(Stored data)

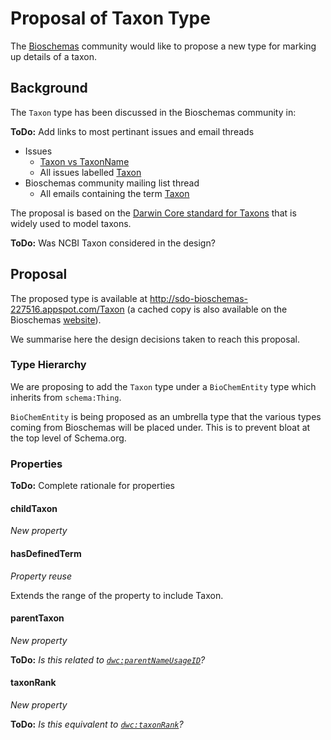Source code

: # Proposal of Taxon Type

The [Bioschemas](https://bioschemas.org) community would like to propose a new type for marking up details of a taxon. 

## Background

The `Taxon` type has been discussed in the Bioschemas community in:

**ToDo:** Add links to most pertinant issues and email threads

- Issues
  - [Taxon vs TaxonName](https://github.com/BioSchemas/specifications/issues/309)
  - All issues labelled [Taxon](https://github.com/BioSchemas/specifications/issues?utf8=✓&q=+label%3A"type%3A+taxon")
- Bioschemas community mailing list thread
  - All emails containing the term [Taxon](https://www.w3.org/Search/Mail/Public/advanced_search?keywords=&hdr-1-name=subject&hdr-1-query=taxon&hdr-2-name=from&hdr-2-query=&hdr-3-name=message-id&hdr-3-query=&period_month=&period_year=&index-grp=Public__FULL&index-type=t&type-index=public-bioschemas&resultsperpage=20&sortby=date-asc)

The proposal is based on the [Darwin Core standard for Taxons](https://dwc.tdwg.org/terms/#taxon) that is widely used to model taxons.

**ToDo:** Was NCBI Taxon considered in the design?

## Proposal

The proposed type is available at http://sdo-bioschemas-227516.appspot.com/Taxon (a cached copy is also available on the Bioschemas [website](https://bioschemas.org/types/Taxon/)).

We summarise here the design decisions taken to reach this proposal.

### Type Hierarchy

We are proposing to add the `Taxon` type under a `BioChemEntity` type which inherits from `schema:Thing`.

`BioChemEntity` is being proposed as an umbrella type that the various types coming from Bioschemas will be placed under. This is to prevent bloat at the top level of Schema.org.

### Properties

**ToDo:** Complete rationale for properties 

#### childTaxon

*New property*



#### hasDefinedTerm

*Property reuse*

Extends the range of the property to include Taxon.

#### parentTaxon

*New property*

**ToDo:** *Is this related to [`dwc:parentNameUsageID`](https://dwc.tdwg.org/terms/#dwc:parentNameUsageID)?*

#### taxonRank

*New property*

**ToDo:** *Is this equivalent to [`dwc:taxonRank`](https://dwc.tdwg.org/terms/#dwc:taxonRank)?*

> **What is required**:
All the records need to be set down word for word, with the images left out.

> **Solution for this problem**:
Source code

: # Proposal of Taxon Type

The [Bioschemas](https://bioschemas.org) community would like to propose a new type for marking up details of a taxon. 

## Background

The `Taxon` type has been discussed in the Bioschemas community in:

**ToDo:** Add links to most pertinant issues and email threads

- Issues
  - [Taxon vs TaxonName](https://github.com/BioSchemas/specifications/issues/309)
  - All issues labelled [Taxon](https://github.com/BioSchemas/specifications/issues?utf8=✓&q=+label%3A"type%3A+taxon")
- Bioschemas community mailing list thread
  - All emails containing the term [Taxon](https://www.w3.org/Search/Mail/Public/advanced_search?keywords=&hdr-1-name=subject&hdr-1-query=taxon&hdr-2-name=from&hdr-2-query=&hdr-3-name=message-id&hdr-3-query=&period_month=&period_year=&index-grp=Public__FULL&index-type=t&type-index=public-bioschemas&resultsperpage=20&sortby=date-asc)

The proposal is based on the [Darwin Core standard for Taxons](https://dwc.tdwg.org/terms/#taxon) that is widely used to model taxons.

**ToDo:** Was NCBI Taxon considered in the design?

## Proposal

The proposed type is available at http://sdo-bioschemas-227516.appspot.com/Taxon (a cached copy is also available on the Bioschemas [website](https://bioschemas.org/types/Taxon/)).

We summarise here the design decisions taken to reach this proposal.

### Type Hierarchy

We are proposing to add the `Taxon` type under a `BioChemEntity` type which inherits from `schema:Thing`.

`BioChemEntity` is being proposed as an umbrella type that the various types coming from Bioschemas will be placed under. This is to prevent bloat at the top level of Schema.org.

### Properties

**ToDo:** Complete rationale for properties 

#### childTaxon

*New property*



#### hasDefinedTerm

*Property reuse*

Extends the range of the property to include Taxon.

#### parentTaxon

*New property*

**ToDo:** *Is this related to [`dwc:parentNameUsageID`](https://dwc.tdwg.org/terms/#dwc:parentNameUsageID)?*

#### taxonRank

*New property*

**ToDo:** *Is this equivalent to [`dwc:taxonRank`](https://dwc.tdwg.org/terms/#dwc:taxonRank)?*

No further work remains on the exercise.